▸ PROVIDED INFORMATION
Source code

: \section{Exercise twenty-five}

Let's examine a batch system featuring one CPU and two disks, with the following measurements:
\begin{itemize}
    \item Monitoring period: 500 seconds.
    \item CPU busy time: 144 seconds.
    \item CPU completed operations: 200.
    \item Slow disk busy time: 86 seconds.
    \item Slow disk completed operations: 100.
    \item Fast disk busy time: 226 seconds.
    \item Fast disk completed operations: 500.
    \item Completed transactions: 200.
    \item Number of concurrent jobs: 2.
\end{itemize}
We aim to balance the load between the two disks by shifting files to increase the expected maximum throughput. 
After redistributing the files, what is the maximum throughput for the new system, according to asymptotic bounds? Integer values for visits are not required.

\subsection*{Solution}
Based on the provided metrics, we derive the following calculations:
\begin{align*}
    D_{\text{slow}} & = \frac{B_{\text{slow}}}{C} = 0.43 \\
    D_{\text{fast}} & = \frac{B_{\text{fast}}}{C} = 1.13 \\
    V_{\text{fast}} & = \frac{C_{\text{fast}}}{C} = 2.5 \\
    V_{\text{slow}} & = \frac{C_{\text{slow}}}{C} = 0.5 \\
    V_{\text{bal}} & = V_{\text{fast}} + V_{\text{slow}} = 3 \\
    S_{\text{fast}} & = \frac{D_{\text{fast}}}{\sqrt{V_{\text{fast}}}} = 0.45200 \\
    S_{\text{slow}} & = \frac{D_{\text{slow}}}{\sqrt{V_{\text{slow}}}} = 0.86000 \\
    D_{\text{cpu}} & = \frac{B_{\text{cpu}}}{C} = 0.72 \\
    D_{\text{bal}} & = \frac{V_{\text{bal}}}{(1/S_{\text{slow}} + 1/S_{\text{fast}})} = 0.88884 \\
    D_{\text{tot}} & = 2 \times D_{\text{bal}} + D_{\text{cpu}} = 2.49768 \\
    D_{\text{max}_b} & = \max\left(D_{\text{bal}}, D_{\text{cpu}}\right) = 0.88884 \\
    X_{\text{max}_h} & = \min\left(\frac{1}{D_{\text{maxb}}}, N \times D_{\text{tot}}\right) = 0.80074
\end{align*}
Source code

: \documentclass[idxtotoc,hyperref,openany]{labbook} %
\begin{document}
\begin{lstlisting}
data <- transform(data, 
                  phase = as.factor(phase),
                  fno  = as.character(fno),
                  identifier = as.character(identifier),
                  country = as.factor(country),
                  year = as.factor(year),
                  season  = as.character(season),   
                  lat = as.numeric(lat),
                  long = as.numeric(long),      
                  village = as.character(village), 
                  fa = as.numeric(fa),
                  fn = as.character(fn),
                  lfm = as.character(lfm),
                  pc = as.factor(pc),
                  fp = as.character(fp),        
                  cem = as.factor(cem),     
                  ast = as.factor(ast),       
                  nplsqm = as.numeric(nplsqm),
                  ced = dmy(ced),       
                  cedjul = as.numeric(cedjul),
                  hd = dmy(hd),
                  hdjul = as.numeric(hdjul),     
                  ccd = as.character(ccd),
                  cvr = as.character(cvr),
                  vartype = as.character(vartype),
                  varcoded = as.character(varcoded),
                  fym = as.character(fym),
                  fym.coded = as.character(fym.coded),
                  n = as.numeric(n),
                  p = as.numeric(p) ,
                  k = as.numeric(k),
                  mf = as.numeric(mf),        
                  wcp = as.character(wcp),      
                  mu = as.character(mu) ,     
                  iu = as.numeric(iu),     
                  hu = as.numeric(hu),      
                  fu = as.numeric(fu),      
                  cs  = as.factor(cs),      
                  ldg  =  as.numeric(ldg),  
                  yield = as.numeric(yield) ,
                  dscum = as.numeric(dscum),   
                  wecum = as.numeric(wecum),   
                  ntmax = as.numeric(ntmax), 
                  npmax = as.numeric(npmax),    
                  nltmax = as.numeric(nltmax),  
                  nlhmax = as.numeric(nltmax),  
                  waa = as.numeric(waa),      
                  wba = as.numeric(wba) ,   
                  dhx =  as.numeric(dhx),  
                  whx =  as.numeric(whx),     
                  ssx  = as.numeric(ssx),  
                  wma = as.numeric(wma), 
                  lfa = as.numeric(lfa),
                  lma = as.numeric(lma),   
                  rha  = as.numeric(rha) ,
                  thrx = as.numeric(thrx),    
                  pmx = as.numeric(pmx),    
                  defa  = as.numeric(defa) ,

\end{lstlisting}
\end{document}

▸ EXERCISE
All records above are to be output again exactly as they stand.

▸ RESPONSE TO THE TASK
Source code

: \section{Exercise twenty-five}

Let's examine a batch system featuring one CPU and two disks, with the following measurements:
\begin{itemize}
    \item Monitoring period: 500 seconds.
    \item CPU busy time: 144 seconds.
    \item CPU completed operations: 200.
    \item Slow disk busy time: 86 seconds.
    \item Slow disk completed operations: 100.
    \item Fast disk busy time: 226 seconds.
    \item Fast disk completed operations: 500.
    \item Completed transactions: 200.
    \item Number of concurrent jobs: 2.
\end{itemize}
We aim to balance the load between the two disks by shifting files to increase the expected maximum throughput. 
After redistributing the files, what is the maximum throughput for the new system, according to asymptotic bounds? Integer values for visits are not required.

\subsection*{Solution}
Based on the provided metrics, we derive the following calculations:
\begin{align*}
    D_{\text{slow}} & = \frac{B_{\text{slow}}}{C} = 0.43 \\
    D_{\text{fast}} & = \frac{B_{\text{fast}}}{C} = 1.13 \\
    V_{\text{fast}} & = \frac{C_{\text{fast}}}{C} = 2.5 \\
    V_{\text{slow}} & = \frac{C_{\text{slow}}}{C} = 0.5 \\
    V_{\text{bal}} & = V_{\text{fast}} + V_{\text{slow}} = 3 \\
    S_{\text{fast}} & = \frac{D_{\text{fast}}}{\sqrt{V_{\text{fast}}}} = 0.45200 \\
    S_{\text{slow}} & = \frac{D_{\text{slow}}}{\sqrt{V_{\text{slow}}}} = 0.86000 \\
    D_{\text{cpu}} & = \frac{B_{\text{cpu}}}{C} = 0.72 \\
    D_{\text{bal}} & = \frac{V_{\text{bal}}}{(1/S_{\text{slow}} + 1/S_{\text{fast}})} = 0.88884 \\
    D_{\text{tot}} & = 2 \times D_{\text{bal}} + D_{\text{cpu}} = 2.49768 \\
    D_{\text{max}_b} & = \max\left(D_{\text{bal}}, D_{\text{cpu}}\right) = 0.88884 \\
    X_{\text{max}_h} & = \min\left(\frac{1}{D_{\text{maxb}}}, N \times D_{\text{tot}}\right) = 0.80074
\end{align*}
Source code

: \documentclass[idxtotoc,hyperref,openany]{labbook} %
\begin{document}
\begin{lstlisting}
data <- transform(data, 
                  phase = as.factor(phase),
                  fno  = as.character(fno),
                  identifier = as.character(identifier),
                  country = as.factor(country),
                  year = as.factor(year),
                  season  = as.character(season),   
                  lat = as.numeric(lat),
                  long = as.numeric(long),      
                  village = as.character(village), 
                  fa = as.numeric(fa),
                  fn = as.character(fn),
                  lfm = as.character(lfm),
                  pc = as.factor(pc),
                  fp = as.character(fp),        
                  cem = as.factor(cem),     
                  ast = as.factor(ast),       
                  nplsqm = as.numeric(nplsqm),
                  ced = dmy(ced),       
                  cedjul = as.numeric(cedjul),
                  hd = dmy(hd),
                  hdjul = as.numeric(hdjul),     
                  ccd = as.character(ccd),
                  cvr = as.character(cvr),
                  vartype = as.character(vartype),
                  varcoded = as.character(varcoded),
                  fym = as.character(fym),
                  fym.coded = as.character(fym.coded),
                  n = as.numeric(n),
                  p = as.numeric(p) ,
                  k = as.numeric(k),
                  mf = as.numeric(mf),        
                  wcp = as.character(wcp),      
                  mu = as.character(mu) ,     
                  iu = as.numeric(iu),     
                  hu = as.numeric(hu),      
                  fu = as.numeric(fu),      
                  cs  = as.factor(cs),      
                  ldg  =  as.numeric(ldg),  
                  yield = as.numeric(yield) ,
                  dscum = as.numeric(dscum),   
                  wecum = as.numeric(wecum),   
                  ntmax = as.numeric(ntmax), 
                  npmax = as.numeric(npmax),    
                  nltmax = as.numeric(nltmax),  
                  nlhmax = as.numeric(nltmax),  
                  waa = as.numeric(waa),      
                  wba = as.numeric(wba) ,   
                  dhx =  as.numeric(dhx),  
                  whx =  as.numeric(whx),     
                  ssx  = as.numeric(ssx),  
                  wma = as.numeric(wma), 
                  lfa = as.numeric(lfa),
                  lma = as.numeric(lma),   
                  rha  = as.numeric(rha) ,
                  thrx = as.numeric(thrx),    
                  pmx = as.numeric(pmx),    
                  defa  = as.numeric(defa) ,

\end{lstlisting}
\end{document}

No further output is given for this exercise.